Where a record contains a picture, omit the picture and repeat the rest exactly.

═════ RECORDED DATA

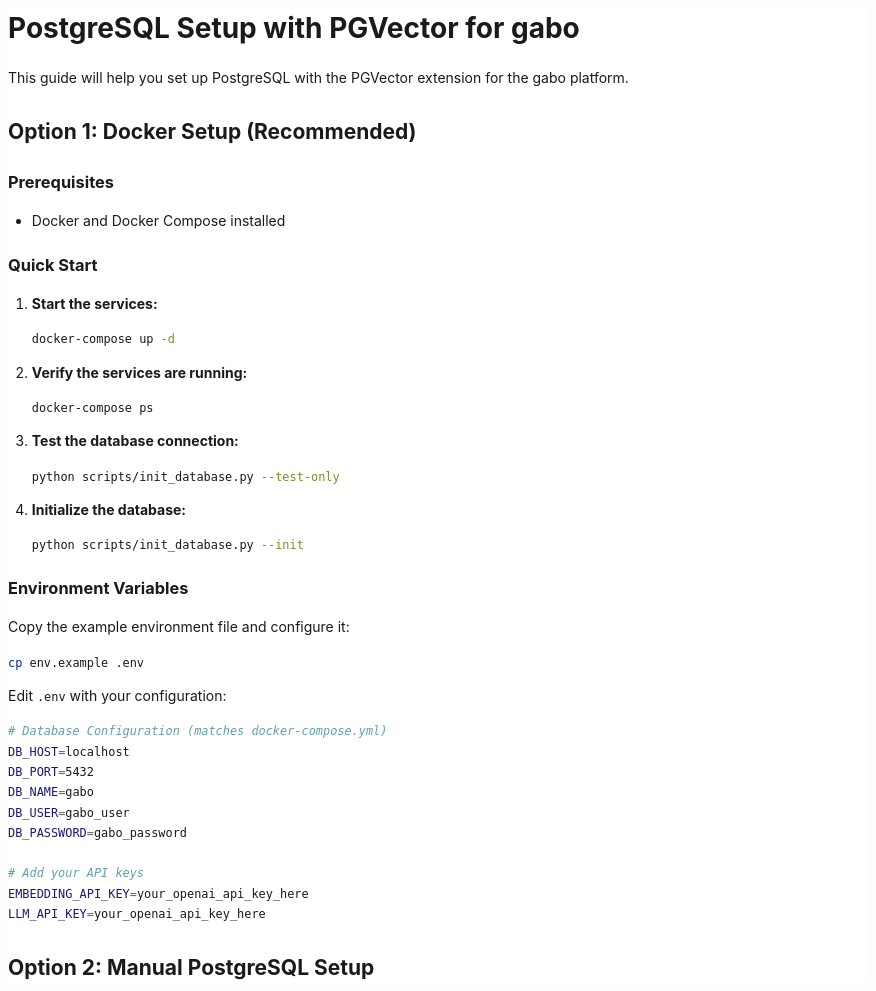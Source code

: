 # PostgreSQL Setup with PGVector for gabo

This guide will help you set up PostgreSQL with the PGVector extension for the gabo platform.

## Option 1: Docker Setup (Recommended)

### Prerequisites
- Docker and Docker Compose installed

### Quick Start

1. **Start the services:**
   ```bash
   docker-compose up -d
   ```

2. **Verify the services are running:**
   ```bash
   docker-compose ps
   ```

3. **Test the database connection:**
   ```bash
   python scripts/init_database.py --test-only
   ```

4. **Initialize the database:**
   ```bash
   python scripts/init_database.py --init
   ```

### Environment Variables
Copy the example environment file and configure it:
```bash
cp env.example .env
```

Edit `.env` with your configuration:
```bash
# Database Configuration (matches docker-compose.yml)
DB_HOST=localhost
DB_PORT=5432
DB_NAME=gabo
DB_USER=gabo_user
DB_PASSWORD=gabo_password

# Add your API keys
EMBEDDING_API_KEY=your_openai_api_key_here
LLM_API_KEY=your_openai_api_key_here
```

## Option 2: Manual PostgreSQL Setup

══════════

## EXERCISE RESULT
Source code

: # PostgreSQL Setup with PGVector for gabo

This guide will help you set up PostgreSQL with the PGVector extension for the gabo platform.

## Option 1: Docker Setup (Recommended)

### Prerequisites
- Docker and Docker Compose installed

### Quick Start

1. **Start the services:**
   ```bash
   docker-compose up -d
   ```

2. **Verify the services are running:**
   ```bash
   docker-compose ps
   ```

3. **Test the database connection:**
   ```bash
   python scripts/init_database.py --test-only
   ```

4. **Initialize the database:**
   ```bash
   python scripts/init_database.py --init
   ```

### Environment Variables
Copy the example environment file and configure it:
```bash
cp env.example .env
```

Edit `.env` with your configuration:
```bash
# Database Configuration (matches docker-compose.yml)
DB_HOST=localhost
DB_PORT=5432
DB_NAME=gabo
DB_USER=gabo_user
DB_PASSWORD=gabo_password

# Add your API keys
EMBEDDING_API_KEY=your_openai_api_key_here
LLM_API_KEY=your_openai_api_key_here
```

## Option 2: Manual PostgreSQL Setup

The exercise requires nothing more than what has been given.